I thought I was sad yesterday. And then I woke up today. How could I forget that sadness is not a place but a condition... and that it can get worse. I was totally unprepared for the waves of sadness washing over me, had forgotten the way my whole body just hurts from the inside...
Big A found me wallowing on the sofa and then we read "What My Dog Taught Me About Mortality" together and I cried and cried and cried. And it felt good. It's like Big A is a sort of doula of sadness.
And then later in the day, I learned more about how our friend MM had died. He was well known, and the family don't want it kept secret. His 80+ mother kept stroking my hand while she said, "It's too late for M, but we can make it so it never happens to anyone else." He died by suicide. Two days before his 60th birthday.

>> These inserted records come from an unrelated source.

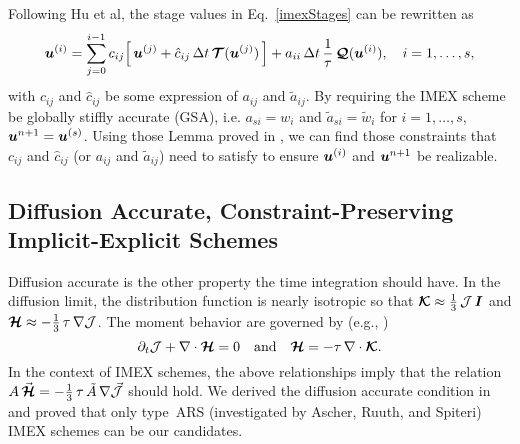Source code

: Following Hu et al\cite{hu_etal_2018}, the stage values in Eq.~\eqref{imexStages} can be rewritten as
\begin{equation}
  \boldsymbol{u}^{(i)}
  =\sum_{j=0}^{i-1}c_{ij}\Big[\,\boldsymbol{u}^{(j)}+\hat{c}_{ij}\,\Delta t\,\boldsymbol{\mathcal{T}}(\boldsymbol{u}^{(j)})\,\Big]
  +a_{ii}\,\Delta t\,\frac{1}{\tau}\,\boldsymbol{\mathcal{Q}}(\boldsymbol{u}^{(i)}),\quad i=1,\ldots,s,
  \label{eq:imexStagesRewrite}
\end{equation}
with $c_{ij}$ and $\hat{c}_{ij}$ be some expression of $a_{ij}$ and $\tilde{a}_{ij}$.
By requiring the IMEX scheme be globally stiffly accurate (GSA), i.e. $a_{si}=w_{i}$ and $\tilde{a}_{si}=\tilde{w}_{i}$ for $i=1,\ldots,s$, $\boldsymbol{u}^{n+1} = \boldsymbol{u}^{(s)}$.
Using those Lemma proved in \cite{chu_etal_2018}, we can find those constraints that $c_{ij}$ and $\hat{c}_{ij}$ (or $a_{ij}$ and $\tilde{a}_{ij}$) need to satisfy to ensure $\boldsymbol{u}^{(i)}$ and $\boldsymbol{u}^{n+1}$ be realizable.


\subsection{Diffusion Accurate, Constraint-Preserving Implicit-Explicit Schemes}

Diffusion accurate is the other property the time integration should have.
In the diffusion limit, the distribution function is nearly isotropic so that $\boldsymbol{\mathcal{K}}\approx\frac{1}{3}\,\mathcal{J}\,\boldsymbol{I}$ and $\boldsymbol{\mathcal{H}}\approx-\frac{1}{3}\,\tau\,\nabla\mathcal{J}$.
The moment behavior are governed by (e.g., \cite{jinLevermore_1996})
\begin{equation}
  \partial_{t}{\mathcal{J}} + \nabla\cdot\boldsymbol{\mathcal{H}} = 0
  \quad\text{and}\quad
  \boldsymbol{\mathcal{H}} = - \tau\,\nabla\cdot\boldsymbol{\mathcal{K}}.  
  \label{eq:diffusionLimit}
\end{equation}
In the context of IMEX schemes, the above relationships imply that the relation $A\,\vec{\boldsymbol{\mathcal{H}}}=-\frac{1}{3}\,\tau\,\tilde{A}\,\nabla\vec{\mathcal{J}}$ should hold. 
We derived the diffusion accurate condition in \cite{chu_etal_2018} and proved that only type~ARS (investigated by Ascher, Ruuth, and Spiteri\cite{ascher_etal_1997}) IMEX schemes can be our candidates.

The visitation was wild--the line snaked out of the building and Big A and I spent over two hours in line waiting to see the family--MM was that beloved in the community. His patients LOVED him. He really did light up the room. He really did make you feel what you had to say was important and deserved his whole attention when you talked to him. He really must have delivered half the babies in this town.
We'd kind of lost touch when we moved six years ago, and I wish I had been a better friend. L, his 24-year-old, did such a great job greeting visitors in the ante room--joking and hugging people, keeping things light. And then L remembered the last time we'd all been together... around a dinner table... a simpler time, unaware of what the future would hold. We both teared up.
I don't have a good way to end this post. Perhaps someday I'll understand better. Know how to draw a lesson from all of this.